Fantasia Film Festival: Class Action Park Review

Class Action Park

If you know the premise of Johnny Knoxville’s Action Point, then you’ll be surprised to find that the film based the amusement park on a real-life location. Seth Porges and Chris Charles Scott III’s Class Action Park follows the real-life story of the most dangerous amusement park in the world, Action Park. With Class Action Park, directors Porges and Scott III examine the neverending battle between rules and regulations and our universal desire for freedom and pleasure — even at the cost of your life. The result is an equally funny and disturbing documentary that highlights how an amusement park run by misspent youth and a man-child businessman could drive otherwise ordinary people to ridiculous ends.

Class Action Park is an intriguing watch that manages to engross the viewer despite the absurdity of some of the rides at the park. Not only are the ride descriptions morbidly fascinating and hilarious, but hearing people’s proud survival stories gives you the strange feeling that you missed out on something big. After all, who wouldn’t want to do whatever they want in an amusement park? It’s this inherent desire for pleasure that became a powerful motivator to go against your common sense. The fact of the matter is that each ride featured in the film is loonier and more dangerous than the next.

Unfortunately, Porges and Scott III spend most of the time showing you Action Park‘s rides than telling you a story. However, there is no doubt that the story of how the park stayed open for twenty plus years will have you enthusiastically watching the documentary from beginning to end. In a way, it is like a reality TV show. You know it’s ludicrous, but you can’t look away. This build-up gives way to several shocking and unbelievable moments. The film doesn’t just focus on the absurdity of the park, but it also highlights the corruption of its leader: Gene Mulvihill.

Class Action Park

Behind the ride designs and the park’s wild west aspect is Gene Mulvihill, a seeming inspiration for the villainous Mr. Swackhammer from Space Jam. He flaunts a colossal ego and bullies those who seek to close the park or sue him for money. After hearing about all of the dangerous and hilarious rides at the park, you will begin to sober up when you hear the story of a family who lost someone at the park. It’s a grim reminder that Action Park is not as fun as it may seem. Yes, their views on Mulvihill may be highly biased, but it also poses the idea that he is the de facto villain of this piece.

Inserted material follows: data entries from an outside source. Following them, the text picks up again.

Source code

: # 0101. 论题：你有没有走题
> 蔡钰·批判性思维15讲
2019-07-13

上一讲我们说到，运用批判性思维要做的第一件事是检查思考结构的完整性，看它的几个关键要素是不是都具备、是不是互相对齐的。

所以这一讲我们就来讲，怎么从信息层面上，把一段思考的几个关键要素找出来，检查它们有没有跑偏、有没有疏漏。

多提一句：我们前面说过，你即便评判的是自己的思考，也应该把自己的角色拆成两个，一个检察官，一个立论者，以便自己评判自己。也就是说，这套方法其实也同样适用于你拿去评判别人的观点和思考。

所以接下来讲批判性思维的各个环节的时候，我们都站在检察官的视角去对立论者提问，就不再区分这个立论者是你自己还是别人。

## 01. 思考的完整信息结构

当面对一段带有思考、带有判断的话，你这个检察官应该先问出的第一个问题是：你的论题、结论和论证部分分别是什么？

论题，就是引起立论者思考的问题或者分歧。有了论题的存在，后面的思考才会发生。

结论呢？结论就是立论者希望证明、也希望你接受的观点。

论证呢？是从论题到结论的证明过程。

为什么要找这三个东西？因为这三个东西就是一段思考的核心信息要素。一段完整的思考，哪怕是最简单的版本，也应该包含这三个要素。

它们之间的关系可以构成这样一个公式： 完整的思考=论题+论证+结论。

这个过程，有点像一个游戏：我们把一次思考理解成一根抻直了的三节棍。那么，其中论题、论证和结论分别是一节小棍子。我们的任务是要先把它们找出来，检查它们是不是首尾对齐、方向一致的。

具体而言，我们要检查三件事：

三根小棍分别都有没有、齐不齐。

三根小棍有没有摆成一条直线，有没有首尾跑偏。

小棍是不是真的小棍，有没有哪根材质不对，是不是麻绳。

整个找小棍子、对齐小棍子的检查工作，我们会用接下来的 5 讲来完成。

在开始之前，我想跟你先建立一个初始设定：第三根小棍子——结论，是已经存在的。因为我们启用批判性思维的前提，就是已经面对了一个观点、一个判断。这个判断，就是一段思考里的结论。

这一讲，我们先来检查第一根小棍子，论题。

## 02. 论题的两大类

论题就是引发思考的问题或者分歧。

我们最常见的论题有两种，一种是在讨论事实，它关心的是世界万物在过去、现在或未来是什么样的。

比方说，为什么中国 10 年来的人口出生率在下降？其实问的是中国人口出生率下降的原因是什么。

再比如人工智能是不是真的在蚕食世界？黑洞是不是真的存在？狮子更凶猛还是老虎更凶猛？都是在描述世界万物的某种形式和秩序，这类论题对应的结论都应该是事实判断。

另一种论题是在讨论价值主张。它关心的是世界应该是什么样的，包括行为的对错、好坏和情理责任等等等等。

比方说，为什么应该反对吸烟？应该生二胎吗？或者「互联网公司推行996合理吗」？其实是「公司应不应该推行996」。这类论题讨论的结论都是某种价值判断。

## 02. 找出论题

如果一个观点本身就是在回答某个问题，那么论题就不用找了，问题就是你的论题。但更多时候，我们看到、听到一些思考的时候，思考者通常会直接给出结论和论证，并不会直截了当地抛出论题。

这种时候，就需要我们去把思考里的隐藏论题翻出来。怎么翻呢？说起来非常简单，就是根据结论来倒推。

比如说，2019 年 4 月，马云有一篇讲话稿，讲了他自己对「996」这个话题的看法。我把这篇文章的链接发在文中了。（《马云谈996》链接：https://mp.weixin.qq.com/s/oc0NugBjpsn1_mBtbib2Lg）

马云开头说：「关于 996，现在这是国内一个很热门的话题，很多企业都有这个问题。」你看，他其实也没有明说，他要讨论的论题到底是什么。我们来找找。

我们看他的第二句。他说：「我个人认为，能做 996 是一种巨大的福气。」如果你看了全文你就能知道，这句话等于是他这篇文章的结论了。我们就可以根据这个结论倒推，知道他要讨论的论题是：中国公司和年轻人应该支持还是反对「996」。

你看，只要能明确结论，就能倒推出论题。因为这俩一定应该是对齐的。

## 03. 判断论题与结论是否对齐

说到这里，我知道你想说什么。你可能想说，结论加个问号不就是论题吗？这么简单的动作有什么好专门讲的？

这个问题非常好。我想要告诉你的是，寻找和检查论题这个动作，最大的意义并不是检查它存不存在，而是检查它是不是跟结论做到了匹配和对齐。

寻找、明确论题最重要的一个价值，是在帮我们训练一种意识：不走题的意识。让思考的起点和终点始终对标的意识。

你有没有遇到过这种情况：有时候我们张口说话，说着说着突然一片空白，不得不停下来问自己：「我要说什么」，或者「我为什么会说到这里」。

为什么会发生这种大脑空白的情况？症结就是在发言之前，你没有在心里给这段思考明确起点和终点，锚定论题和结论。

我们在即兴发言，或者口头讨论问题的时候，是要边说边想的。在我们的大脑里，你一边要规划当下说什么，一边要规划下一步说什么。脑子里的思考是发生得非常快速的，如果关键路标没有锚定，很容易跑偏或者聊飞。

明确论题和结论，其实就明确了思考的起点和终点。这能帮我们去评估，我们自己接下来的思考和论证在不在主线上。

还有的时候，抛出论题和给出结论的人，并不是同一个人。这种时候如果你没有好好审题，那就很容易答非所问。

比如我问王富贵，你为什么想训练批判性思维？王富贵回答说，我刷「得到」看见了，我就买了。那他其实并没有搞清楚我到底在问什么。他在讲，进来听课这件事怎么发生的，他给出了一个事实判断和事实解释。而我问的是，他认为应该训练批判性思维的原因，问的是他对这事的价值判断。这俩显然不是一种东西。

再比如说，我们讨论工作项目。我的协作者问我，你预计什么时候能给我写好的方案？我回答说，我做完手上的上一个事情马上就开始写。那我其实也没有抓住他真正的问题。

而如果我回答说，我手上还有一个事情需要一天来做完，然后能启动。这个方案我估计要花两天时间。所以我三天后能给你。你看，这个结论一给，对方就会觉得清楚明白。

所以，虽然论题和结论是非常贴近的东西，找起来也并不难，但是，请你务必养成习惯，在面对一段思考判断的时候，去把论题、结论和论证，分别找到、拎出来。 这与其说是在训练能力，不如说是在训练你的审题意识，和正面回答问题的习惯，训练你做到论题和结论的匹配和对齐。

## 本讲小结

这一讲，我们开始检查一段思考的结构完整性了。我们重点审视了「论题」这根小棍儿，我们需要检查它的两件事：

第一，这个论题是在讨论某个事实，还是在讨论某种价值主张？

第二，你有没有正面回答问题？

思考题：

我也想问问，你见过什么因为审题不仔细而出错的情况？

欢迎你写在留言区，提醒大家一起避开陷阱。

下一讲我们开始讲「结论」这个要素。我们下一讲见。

Because despite the Class Action Park’s villainous viewpoint of Mulvihill, the film also showcases the maverick man-child side of him. He is a man who wants to let people have fun with their terms and their rules. He had a desire to give people the time of their lives — by any means necessary. The film, at one point, says, “amusement parks embody the personality of their owners,” and Action Park is very much like Gene Mulvihill: Wild and crazy.

Ultimately, Class Action Park shows that in an amusement park where anything goes, there are no winners in this story. The people who used to visit the park often look back fondly at the park, but warn that they should’ve known better than to go there. At the same time, some will never get their son or daughter back because of the safety negligence at the park. This funny and disturbing documentary is a love letter to these people, and in a way, to Action Park. It’s also one of the most entertaining documentaries of the year.